Drs. Syafrudin Yahya, MT, Sekretaris Direktorat Jenderal Perdagangan Luar Negeri mengatakan strategi
peningkatan daya saing harus dipersiapkan dan mendapatkan dukungan seluruh stekholders, tidak hanya di tingkat pusat tapi juga
peningkatan daya saing di daerah melalui peningkatan efisiensi produksi, mendorong hilirisasi/diversifikasi produk ekspor,
meningkatkan produktivitas tenaga kerja, serta meningkatkan harmonisasi kebijakan pusat-daerah, dan peran aktif dunia
pendidikan/universitas dalam kegiatan kajian untuk mendukung kebijakan dalam menyonsong AEC 2015.
Senada dengan itu, Eka Dian Dharma, SE, MM Direktorat Jenderal Kerjasama Perdagangan Internasional Kementerian
Perdagangan dalam paparannya yang berjudul Menjadi Pemenang Pada Masyarakat Ekonomi ASEAN Tahun 2015 mengatakan
bahwa pemerintah daerah harus mampu memanfaatkan otonomi untuk mengembangkan kebijakan yang inovatif, kreatif, dan
harmonisasi aturan hukum yang membuka ruang bagi tumbuhnya perekonomian daerah.
Dalam hal yang sama, Prof.
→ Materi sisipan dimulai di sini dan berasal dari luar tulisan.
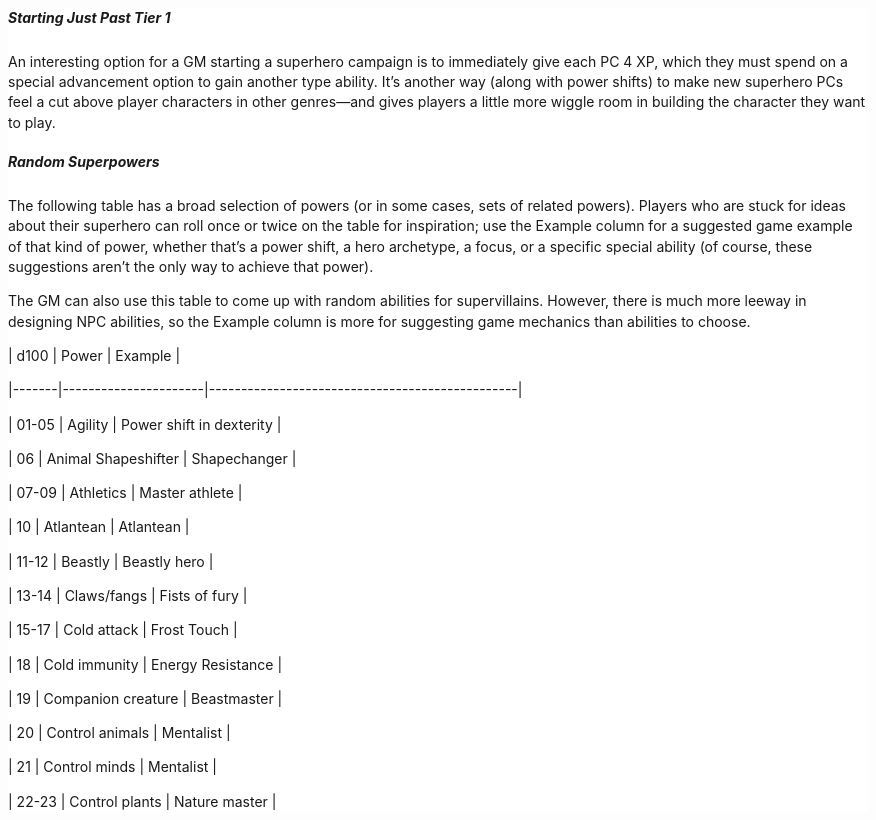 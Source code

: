 ##### Starting Just Past Tier 1
  
An interesting option for a GM starting a superhero campaign is to immediately give each PC 4 XP, which they must spend on a special advancement option to gain another type ability. It’s another way (along with power shifts) to make new superhero PCs feel a cut above player characters in other genres—and gives players a little more wiggle room in building the character they want to play.
  

  
##### Random Superpowers
  
The following table has a broad selection of powers (or in some cases, sets of related powers). Players who are stuck for ideas about their superhero can roll once or twice on the table for inspiration; use the Example column for a suggested game example of that kind of power, whether that’s a power shift, a hero archetype, a focus, or a specific special ability (of course, these suggestions aren’t the only way to achieve that power).
  

  
The GM can also use this table to come up with random abilities for supervillains. However, there is much more leeway in designing NPC abilities, so the Example column is more for suggesting game mechanics than abilities to choose.
  

  
| d100  | Power                | Example                                        |
  
|-------|----------------------|------------------------------------------------|
  
| 01-05 | Agility              | Power shift in dexterity                       |
  
| 06    | Animal Shapeshifter  | Shapechanger                                   |
  
| 07-09 | Athletics            | Master athlete                                 |
  
| 10    | Atlantean            | Atlantean                                      |
  
| 11-12 | Beastly              | Beastly hero                                   |
  
| 13-14 | Claws/fangs          | Fists of fury                                  |
  
| 15-17 | Cold attack          | Frost Touch                                    |
  
| 18    | Cold immunity        | Energy Resistance                              |
  
| 19    | Companion creature   | Beastmaster                                    |
  
| 20    | Control animals      | Mentalist                                      |
  
| 21    | Control minds        | Mentalist                                      |
  
| 22-23 | Control plants       | Nature master                                  |
   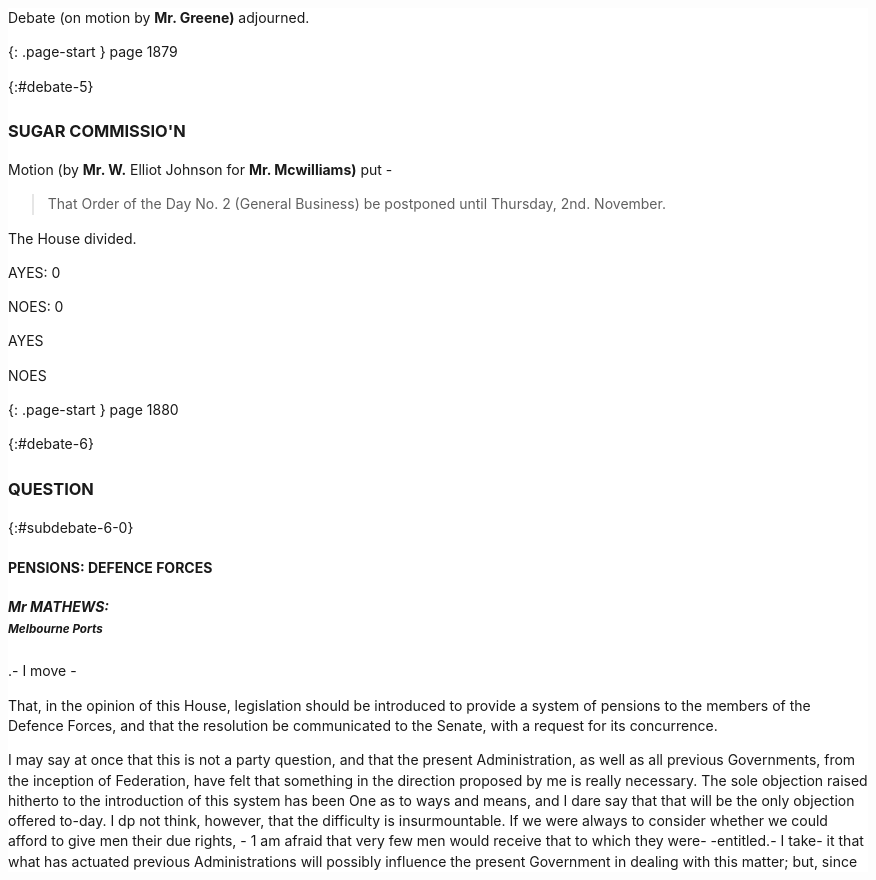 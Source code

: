 Debate (on motion by  **Mr. Greene)**  adjourned. 

{: .page-start }
page 1879

{:#debate-5}
### SUGAR COMMISSIO'N

Motion (by  **Mr. W.**  Elliot Johnson for  **Mr. Mcwilliams)**  put - 

  >That Order of the Day No. 2 (General Business) be postponed until Thursday, 2nd. November. 

The House divided.

AYES: 0

NOES: 0

AYES

NOES

{: .page-start }
page 1880

{:#debate-6}
### QUESTION

{:#subdebate-6-0}
#### PENSIONS: DEFENCE FORCES

##### Mr MATHEWS:<br><small class="text-muted">Melbourne Ports</small>

.- I move - 

That, in the opinion of this House, legislation should be introduced to provide a system of pensions to the members of the Defence Forces, and that the resolution be communicated to the Senate, with a request for its concurrence. 

I may say at once that this is not a party question, and that the present Administration, as well as all previous Governments, from the inception of Federation, have felt that something in the direction proposed by me is really necessary. The sole objection raised hitherto to the introduction of this system has been One as to ways and means, and I dare say that that will be the only objection offered to-day. I dp not think, however, that the difficulty is insurmountable. If we were always to consider whether we could afford  to give men their due rights, - 1 am afraid that very few men would receive that to which they were- -entitled.- I take- it that what has actuated previous Administrations will possibly influence the present Government in dealing with this matter; but, since 

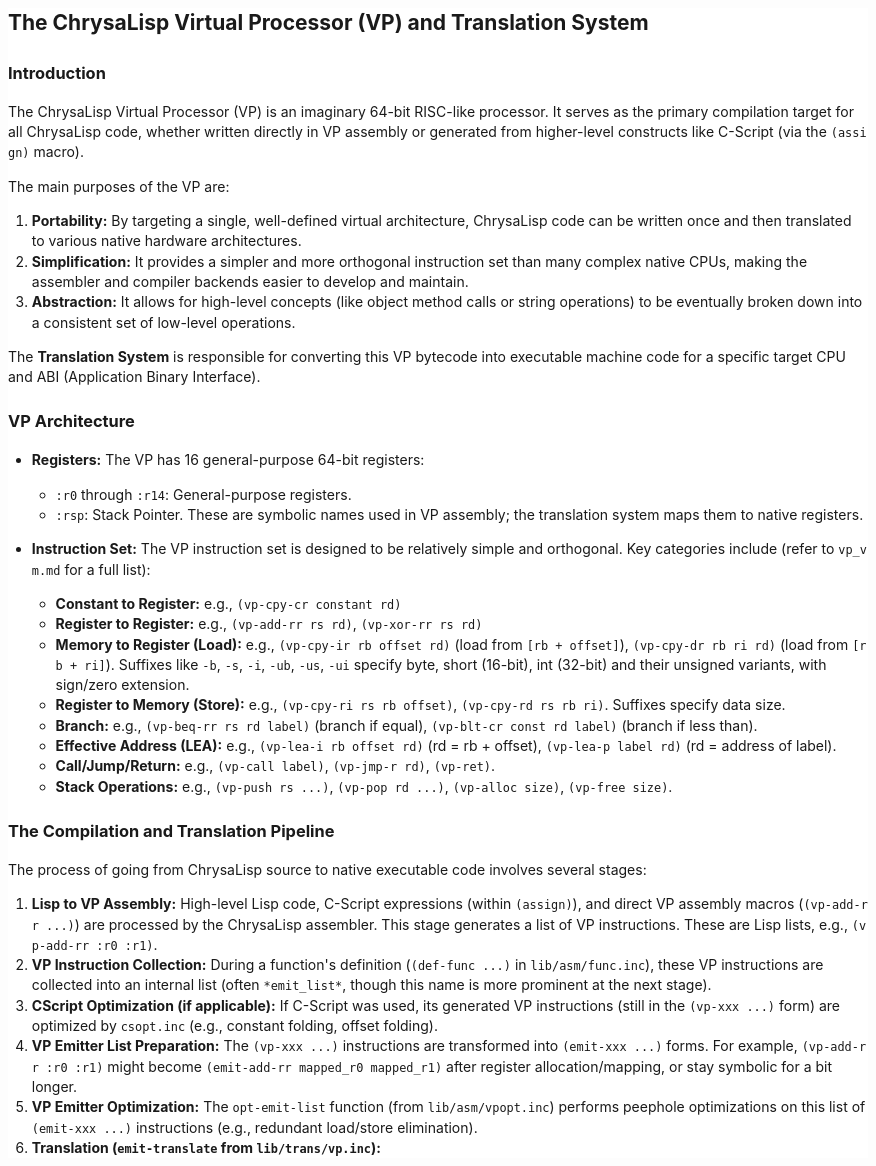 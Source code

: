 ## The ChrysaLisp Virtual Processor (VP) and Translation System

### Introduction

The ChrysaLisp Virtual Processor (VP) is an imaginary 64-bit RISC-like processor. It serves as the primary compilation target for all ChrysaLisp code, whether written directly in VP assembly or generated from higher-level constructs like C-Script (via the `(assign)` macro).

The main purposes of the VP are:

1.  **Portability:** By targeting a single, well-defined virtual architecture, ChrysaLisp code can be written once and then translated to various native hardware architectures.
2.  **Simplification:** It provides a simpler and more orthogonal instruction set than many complex native CPUs, making the assembler and compiler backends easier to develop and maintain.
3.  **Abstraction:** It allows for high-level concepts (like object method calls or string operations) to be eventually broken down into a consistent set of low-level operations.

The **Translation System** is responsible for converting this VP bytecode into executable machine code for a specific target CPU and ABI (Application Binary Interface).

### VP Architecture

*   **Registers:** The VP has 16 general-purpose 64-bit registers:
    *   `:r0` through `:r14`: General-purpose registers.
    *   `:rsp`: Stack Pointer.
    These are symbolic names used in VP assembly; the translation system maps them to native registers.

*   **Instruction Set:** The VP instruction set is designed to be relatively simple and orthogonal. Key categories include (refer to `vp_vm.md` for a full list):
    *   **Constant to Register:** e.g., `(vp-cpy-cr constant rd)`
    *   **Register to Register:** e.g., `(vp-add-rr rs rd)`, `(vp-xor-rr rs rd)`
    *   **Memory to Register (Load):** e.g., `(vp-cpy-ir rb offset rd)` (load from `[rb + offset]`), `(vp-cpy-dr rb ri rd)` (load from `[rb + ri]`). Suffixes like `-b`, `-s`, `-i`, `-ub`, `-us`, `-ui` specify byte, short (16-bit), int (32-bit) and their unsigned variants, with sign/zero extension.
    *   **Register to Memory (Store):** e.g., `(vp-cpy-ri rs rb offset)`, `(vp-cpy-rd rs rb ri)`. Suffixes specify data size.
    *   **Branch:** e.g., `(vp-beq-rr rs rd label)` (branch if equal), `(vp-blt-cr const rd label)` (branch if less than).
    *   **Effective Address (LEA):** e.g., `(vp-lea-i rb offset rd)` (rd = rb + offset), `(vp-lea-p label rd)` (rd = address of label).
    *   **Call/Jump/Return:** e.g., `(vp-call label)`, `(vp-jmp-r rd)`, `(vp-ret)`.
    *   **Stack Operations:** e.g., `(vp-push rs ...)`, `(vp-pop rd ...)`, `(vp-alloc size)`, `(vp-free size)`.

### The Compilation and Translation Pipeline

The process of going from ChrysaLisp source to native executable code involves several stages:

1.  **Lisp to VP Assembly:** High-level Lisp code, C-Script expressions (within `(assign)`), and direct VP assembly macros (`(vp-add-rr ...)`) are processed by the ChrysaLisp assembler. This stage generates a list of VP instructions. These are Lisp lists, e.g., `(vp-add-rr :r0 :r1)`.
2.  **VP Instruction Collection:** During a function's definition (`(def-func ...)` in `lib/asm/func.inc`), these VP instructions are collected into an internal list (often `*emit_list*`, though this name is more prominent at the next stage).
3.  **CScript Optimization (if applicable):** If C-Script was used, its generated VP instructions (still in the `(vp-xxx ...)` form) are optimized by `csopt.inc` (e.g., constant folding, offset folding).
4.  **VP Emitter List Preparation:** The `(vp-xxx ...)` instructions are transformed into `(emit-xxx ...)` forms. For example, `(vp-add-rr :r0 :r1)` might become `(emit-add-rr mapped_r0 mapped_r1)` after register allocation/mapping, or stay symbolic for a bit longer.
5.  **VP Emitter Optimization:** The `opt-emit-list` function (from `lib/asm/vpopt.inc`) performs peephole optimizations on this list of `(emit-xxx ...)` instructions (e.g., redundant load/store elimination).
6.  **Translation (`emit-translate` from `lib/trans/vp.inc`):**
Helmi, M.Sc selaku akademisi juga menyampaikan seharusnya para akademisi
lebih meningkatkan kegiatan research dan inovasi untuk mendukung perumusan kebijakan, program dan aktivitas dibidang keahlian
sendiri atau lintas disiplin ilmu. Serta menjalin networking dan join research dengan mitra akademisi dari perguruan tinggi di negara
ASEAN lainnya agar lebih memahami apa saja bentuk perkembangan yang terjadi di negara lain.
Setelah paparan dari para pemateri, acara dilanjutkan dengan sesi tanya jawab, serta malam harinya dilanjutkan dengan dialog
interaktif dengan tema Memanfaatkan Momentum Masyarakat Ekonomi ASEAN 2015 bersama Ditjen KPI.